A arquitetura de residências de alto padrão tem acompanhado de perto as tendências de entretenimento e lazer para oferecer espaços cada vez mais atrativos aos seus moradores. Nesse contexto, o boliche residencial tem ganhado destaque como uma opção luxuosa e sofisticada, capaz de proporcionar momentos únicos e exclusivos aos usuários.

A adição de uma pista de boliche em projetos de residência traz benefícios significativos, como enfatiza o arquiteto Toledo, proprietário da Toledo ArqDesign: “Uma residência de alto padrão necessita de espaços atraentes não apenas para serem agradáveis e bonitos, mas também para oferecer mais aos filhos e amigos de modo que eles permaneçam em casa e menos nas ruas, o que passa a ser uma tranquilidade a mais em tempos de criminalidade crescente”. Além de ser um ponto de atração e lazer, a pista de boliche promove momentos de confraternização.

A atmosfera do espaço é elevada ao contar com uma pista de boliche personalizada, como ressalta o arquiteto Toledo: “Da forma como fizemos, trabalhando texturas aconchegantes e acústicas, e enfatizando a iluminação cenográfica, a área passou a ser disputada para jogos, drinks e passatempos”.

Na vanguarda desse movimento está a Imply, uma das líderes no segmento em nível mundial. De acordo com Tironi Paz Ortiz, CEO e Fundador da empresa, “o boliche residencial se tornou uma tendência em mansões e condomínios, porque é uma opção de lazer e entretenimento capaz de contemplar todas as idades. É perfeito para reunir a família e os amigos, proporcionando diversão aliada à alta tecnologia”.

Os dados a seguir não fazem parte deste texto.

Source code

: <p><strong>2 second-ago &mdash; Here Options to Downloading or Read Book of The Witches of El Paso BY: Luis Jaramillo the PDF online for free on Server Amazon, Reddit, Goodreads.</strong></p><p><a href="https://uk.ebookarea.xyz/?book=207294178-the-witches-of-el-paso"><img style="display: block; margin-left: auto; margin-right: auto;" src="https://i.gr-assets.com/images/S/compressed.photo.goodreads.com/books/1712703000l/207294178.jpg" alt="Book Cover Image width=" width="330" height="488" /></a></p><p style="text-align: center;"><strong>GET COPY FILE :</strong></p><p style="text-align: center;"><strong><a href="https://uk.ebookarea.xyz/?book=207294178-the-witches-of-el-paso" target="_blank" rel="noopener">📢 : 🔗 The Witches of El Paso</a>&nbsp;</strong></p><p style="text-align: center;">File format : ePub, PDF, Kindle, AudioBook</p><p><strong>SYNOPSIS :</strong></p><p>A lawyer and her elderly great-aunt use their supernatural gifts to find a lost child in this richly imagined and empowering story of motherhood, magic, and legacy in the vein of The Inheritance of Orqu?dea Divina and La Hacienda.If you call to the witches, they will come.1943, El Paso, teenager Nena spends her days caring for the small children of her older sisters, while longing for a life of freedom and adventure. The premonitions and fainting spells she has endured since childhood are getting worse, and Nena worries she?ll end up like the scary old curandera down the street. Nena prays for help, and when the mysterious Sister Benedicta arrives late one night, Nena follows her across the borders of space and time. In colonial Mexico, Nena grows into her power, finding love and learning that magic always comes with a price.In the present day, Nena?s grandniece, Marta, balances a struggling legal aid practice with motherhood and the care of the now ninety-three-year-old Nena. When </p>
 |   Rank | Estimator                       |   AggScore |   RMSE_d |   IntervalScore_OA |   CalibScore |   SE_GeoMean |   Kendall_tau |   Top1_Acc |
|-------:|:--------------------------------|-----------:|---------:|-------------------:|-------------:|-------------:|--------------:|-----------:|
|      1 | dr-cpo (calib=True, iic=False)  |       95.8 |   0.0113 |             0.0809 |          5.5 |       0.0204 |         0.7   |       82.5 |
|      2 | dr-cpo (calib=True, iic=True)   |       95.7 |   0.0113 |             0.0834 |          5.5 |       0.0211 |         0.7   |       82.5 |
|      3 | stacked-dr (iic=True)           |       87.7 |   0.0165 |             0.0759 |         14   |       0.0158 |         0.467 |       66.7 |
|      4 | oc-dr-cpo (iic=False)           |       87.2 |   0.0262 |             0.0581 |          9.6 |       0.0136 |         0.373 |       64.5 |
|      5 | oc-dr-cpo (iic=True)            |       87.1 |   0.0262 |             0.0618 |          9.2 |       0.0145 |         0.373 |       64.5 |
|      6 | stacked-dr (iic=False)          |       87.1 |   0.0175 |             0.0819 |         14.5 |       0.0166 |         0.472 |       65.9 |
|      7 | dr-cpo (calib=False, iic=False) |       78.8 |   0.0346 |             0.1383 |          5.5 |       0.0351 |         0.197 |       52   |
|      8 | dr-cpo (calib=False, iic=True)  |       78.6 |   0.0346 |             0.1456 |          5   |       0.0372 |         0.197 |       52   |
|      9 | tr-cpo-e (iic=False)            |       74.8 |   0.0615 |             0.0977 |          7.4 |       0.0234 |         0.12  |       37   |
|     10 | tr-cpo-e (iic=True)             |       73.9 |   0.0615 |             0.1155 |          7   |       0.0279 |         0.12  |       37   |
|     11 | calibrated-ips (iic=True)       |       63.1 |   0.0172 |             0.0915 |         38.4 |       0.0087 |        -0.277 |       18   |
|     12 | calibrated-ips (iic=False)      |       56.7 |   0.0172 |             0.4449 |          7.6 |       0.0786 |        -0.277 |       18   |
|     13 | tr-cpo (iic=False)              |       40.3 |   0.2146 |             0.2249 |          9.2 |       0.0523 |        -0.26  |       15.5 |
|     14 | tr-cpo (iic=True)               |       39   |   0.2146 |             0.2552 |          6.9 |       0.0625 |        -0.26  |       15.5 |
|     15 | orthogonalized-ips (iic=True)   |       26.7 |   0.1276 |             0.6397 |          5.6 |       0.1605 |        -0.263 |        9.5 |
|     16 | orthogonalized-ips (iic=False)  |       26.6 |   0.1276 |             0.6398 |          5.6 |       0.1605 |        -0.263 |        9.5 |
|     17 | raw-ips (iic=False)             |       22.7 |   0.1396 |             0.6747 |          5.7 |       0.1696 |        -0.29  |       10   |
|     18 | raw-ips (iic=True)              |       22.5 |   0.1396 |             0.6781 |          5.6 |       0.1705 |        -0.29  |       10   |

O empresário ainda destacou o valor agregador que o Boliche traz: “Sem dúvidas, o boliche residencial valoriza muito o imóvel”, afirmou o executivo. As propriedades que contam com áreas de lazer inovadoras se diferenciam das demais e têm uma grande valorização no mercado. Por isso, cada vez mais, proprietários de imóveis de alto padrão buscam itens de entretenimento para valorizarem seus empreendimentos, sejam eles casas no campo, na praia ou até mesmo prédios em grandes cidades. A seguir, alguns exemplos de pistas nos mais diversos ambientes:

Mansão em São Paulo

Um exemplo desse sucesso é a presença das pistas de boliche residenciais Imply na mansão do famoso youtuber Luccas Neto. Localizada em sua luxuosa propriedade de quatro andares, a pista personalizada se tornou o centro das atenções.

A personalização do espaço de acordo com a proposta do ambiente é mais um dos detalhes que fazem a diferença no projeto. “Elaboramos cada projeto de forma personalizada, com suporte de especialistas em todas as etapas, incluindo o projeto arquitetônico”, ressalta Gilmar Goerck, Executivo de Vendas da Imply no Brasil.

Fazenda no interior

Não existe lugar melhor que o campo para descansar e repor as energias. Ainda mais quando o ambiente é agradável, acolhedor e oferece entretenimento de alta tecnologia.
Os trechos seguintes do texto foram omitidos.